Cleve grills Corazon on what wolf beetles eat, but she just fed hers food from a shop. It had grains and proteins in it; beyond that she doesn’t know anything else.
“Human, they eat human, that’s what I’m telling you,” Cleve insists.
I don’t want her getting riled up by his needling. “We were in their nest,” I remind him. “You were right by their eggs. They left when they were able to get to their eggs. I don’t think they were trying to eat us.”
“I’m not saying they were trying to eat us then. But I wouldn’t put it past them to try to eat us, like I wouldn’t put it past us to try to eat them.”
“That’s what I mean!” Corazon cries. “Wolf beetles don’t want to eat us any more than we want to eat them. If you want to eat them, maybe that causes them to want to eat you! So just don’t want to eat them!”
“I’ve heard they don’t taste very good,” Cleve says, ribbing her more.
“I don’t want to find out!” she tells him. “But I do want to get back at Morgan,” she adds, growing grim.
“Did Dr. Citali talk to you yet?” I ask.
“Yeah, she says it’s some kind of experimental injection,” Corazon says dismissively. “I said let’s do it!” She pulls a capped syringe out of a pocket. “Just before we go into the dense miasma, I jab this in my shoulder. If it means we can take down Morgan, it’s worth it.”
Corazon is being a bit too cavalier for my tastes. “Did she describe any side effects that we should be on the lookout for?”
“No, I’m sure it will be fine.” I press my lips together, and Corazon notices my displeasure at that response.

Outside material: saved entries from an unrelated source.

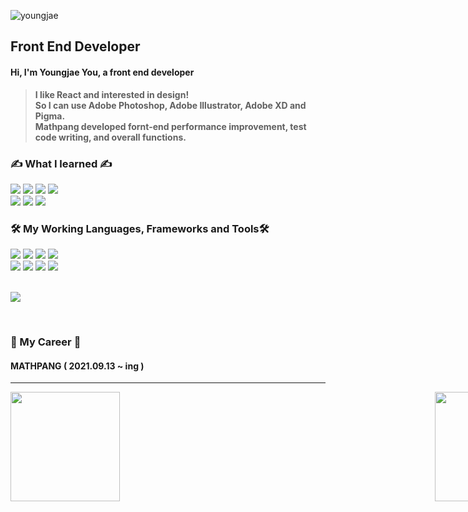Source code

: ![youngjae](https://capsule-render.vercel.app/api?type=rect&color=gradient&text=%20%20%20You%20%20Youngjae%20%20%20&fontAlign=50&fontSize=50&textBg=true)

## Front End Developer

#### Hi, I'm Youngjae You, a front end developer

> **I like React and interested in design!** <br/>
> **So I can use Adobe Photoshop, Adobe Illustrator, Adobe XD and Pigma.** <br/>
> **Mathpang developed fornt-end performance improvement, test code writing, and overall functions.** <br/>

### ✍ What I learned ✍ 

<div>  
  <img src="https://img.shields.io/badge/C-A8B9CC?style=flat-square&logo=C&logoColor=white"/>
  <img src="https://img.shields.io/badge/C%23-239120?style=flat-square&logo=CSharp&logoColor=white"/>
  <img src="https://img.shields.io/badge/Java-007396?style=flat-square&logo=Java&logoColor=white"/>
  <img src="https://img.shields.io/badge/Python-3776AB?style=flat-square&logo=Python&logoColor=white"/>
</div>
<div>
  <img src="https://img.shields.io/badge/HTML-E34F26?style=flat-square&logo=html5&logoColor=white"/>
  <img src="https://img.shields.io/badge/CSS-1572B6?style=flat-square&logo=css3&logoColor=white"/>
  <img src="https://img.shields.io/badge/JavaScript-F7DF1E?style=flat-square&logo=JavaScript&logoColor=white"/>
</div>

### 🛠 My Working Languages, Frameworks and Tools🛠

<div>
  <img src="https://img.shields.io/badge/React-61DAFB?style=flat-square&logo=react&logoColor=white"/>
  <img src="https://img.shields.io/badge/SASS-CC6699?style=flat-square&logo=sass&logoColor=white"/>
  <img src="https://img.shields.io/badge/TypeScript-3178C6?style=flat-square&logo=TypeScript&logoColor=white"/>
  <img src="https://img.shields.io/badge/styled--components-DB7093?style=flat-square&logo=styled-components&logoColor=white"/>
</div>
<div>
  <img src="https://img.shields.io/badge/Adobe%20Photoshop-31A8FF?style=flat-square&logo=Adobe%20Photoshop&logoColor=white"/>
  <img src="https://img.shields.io/badge/Adobe%20Illustrator-FF9A00?style=flat-square&logo=Adobe%20Illustrator&logoColor=white"/>
  <img src="https://img.shields.io/badge/Figma-F24E1E?style=flat-square&logo=Figma&logoColor=white"/>
  <img src="https://img.shields.io/badge/Visual%20Studio%20Code-007ACC?style=flat-square&logo=Visual%20Studio%20Code&logoColor=white"/>
</div>

<br/>

<a href="https://hits.seeyoufarm.com"><img src="https://hits.seeyoufarm.com/api/count/incr/badge.svg?url=https%3A%2F%2Fgithub.com%2Fgem1n1-youngjae&count_bg=%235AF7F9&title_bg=%232D2222&icon=&icon_color=%23C2C2C2&title=hits&edge_flat=false"/></a>

<br/>

### 🏢 My Career 🏢
#### MATHPANG ( 2021.09.13 ~ ing )

<hr/>

<div style="display:flex; justify-content: space-between; width: 854px;">
    <img height="175"  src="https://github-readme-stats.vercel.app/api?username=gem1n1-youngjae&show_icons=true"/>
    <img height="175" src="https://github-readme-stats.vercel.app/api/top-langs/?username=gem1n1-youngjae&layout=compact"/>
</div>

She then admits that there might be a mild hallucinogenic effect. “But it will be fine as long as I stay focused. So it shouldn’t be a problem, right?”
If there’s one thing Corazon is, it’s focused… on taking Morgan down. “All right,” I tell her, “just as long as you’re aware that’s the case, so that if we tell you that things you’re seeing are not real, you heed us.”
Corazon smiles. “I appreciate you two looking out for me.”
I smile back. “Well, we appreciate you handling the computery stuff.”
“Good! I think we work together as a team reasonably well then.” Corazon throws a dark look over at Cleve. “As long as none of us eat any wolf beetles.”
“Can you agree to those terms?” I ask him.
“I make no promises about the wolf beetles.”